_Dataset entries_
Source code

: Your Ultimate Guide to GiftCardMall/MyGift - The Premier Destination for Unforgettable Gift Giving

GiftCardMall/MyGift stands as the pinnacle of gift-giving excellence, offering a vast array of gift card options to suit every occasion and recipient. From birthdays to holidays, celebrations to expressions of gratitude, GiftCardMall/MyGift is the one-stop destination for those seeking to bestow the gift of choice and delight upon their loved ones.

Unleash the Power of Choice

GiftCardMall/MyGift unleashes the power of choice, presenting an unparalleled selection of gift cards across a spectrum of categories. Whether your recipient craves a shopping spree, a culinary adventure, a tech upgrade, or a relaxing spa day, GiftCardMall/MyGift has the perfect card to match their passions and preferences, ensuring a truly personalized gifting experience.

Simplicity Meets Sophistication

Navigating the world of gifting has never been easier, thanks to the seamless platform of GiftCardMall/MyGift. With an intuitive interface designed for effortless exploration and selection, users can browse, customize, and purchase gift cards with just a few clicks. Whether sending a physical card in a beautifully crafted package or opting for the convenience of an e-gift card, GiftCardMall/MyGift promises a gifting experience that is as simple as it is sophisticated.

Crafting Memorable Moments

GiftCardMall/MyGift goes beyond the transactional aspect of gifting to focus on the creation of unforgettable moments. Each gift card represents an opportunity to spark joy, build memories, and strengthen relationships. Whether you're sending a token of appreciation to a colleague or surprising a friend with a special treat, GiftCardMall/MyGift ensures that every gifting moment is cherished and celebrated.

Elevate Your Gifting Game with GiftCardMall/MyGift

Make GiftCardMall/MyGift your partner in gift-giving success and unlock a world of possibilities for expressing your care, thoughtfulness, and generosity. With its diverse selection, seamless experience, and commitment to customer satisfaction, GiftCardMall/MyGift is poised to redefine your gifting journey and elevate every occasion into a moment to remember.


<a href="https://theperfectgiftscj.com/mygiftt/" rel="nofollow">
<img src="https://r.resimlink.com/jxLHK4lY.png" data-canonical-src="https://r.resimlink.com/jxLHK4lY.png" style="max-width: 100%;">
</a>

==

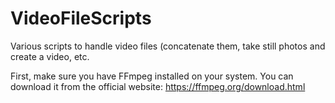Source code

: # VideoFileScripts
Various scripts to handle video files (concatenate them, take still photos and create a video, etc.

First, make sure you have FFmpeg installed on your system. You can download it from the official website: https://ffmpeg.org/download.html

---

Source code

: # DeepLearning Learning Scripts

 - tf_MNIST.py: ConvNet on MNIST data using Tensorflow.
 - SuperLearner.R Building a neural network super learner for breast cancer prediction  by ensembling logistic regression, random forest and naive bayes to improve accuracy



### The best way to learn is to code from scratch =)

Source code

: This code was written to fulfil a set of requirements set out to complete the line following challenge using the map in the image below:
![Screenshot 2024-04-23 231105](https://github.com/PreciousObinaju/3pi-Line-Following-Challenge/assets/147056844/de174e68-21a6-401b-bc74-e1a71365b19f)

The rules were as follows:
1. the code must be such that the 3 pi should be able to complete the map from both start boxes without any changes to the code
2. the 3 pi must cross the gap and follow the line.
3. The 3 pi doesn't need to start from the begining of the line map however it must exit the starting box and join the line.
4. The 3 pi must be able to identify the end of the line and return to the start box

_Task details_
Show me each line of the listing above with "must" in it.

_Task result_
1. the code must be such that the 3 pi should be able to complete the map from both start boxes without any changes to the code
2. the 3 pi must cross the gap and follow the line.
3. The 3 pi doesn't need to start from the begining of the line map however it must exit the starting box and join the line.
4. The 3 pi must be able to identify the end of the line and return to the start box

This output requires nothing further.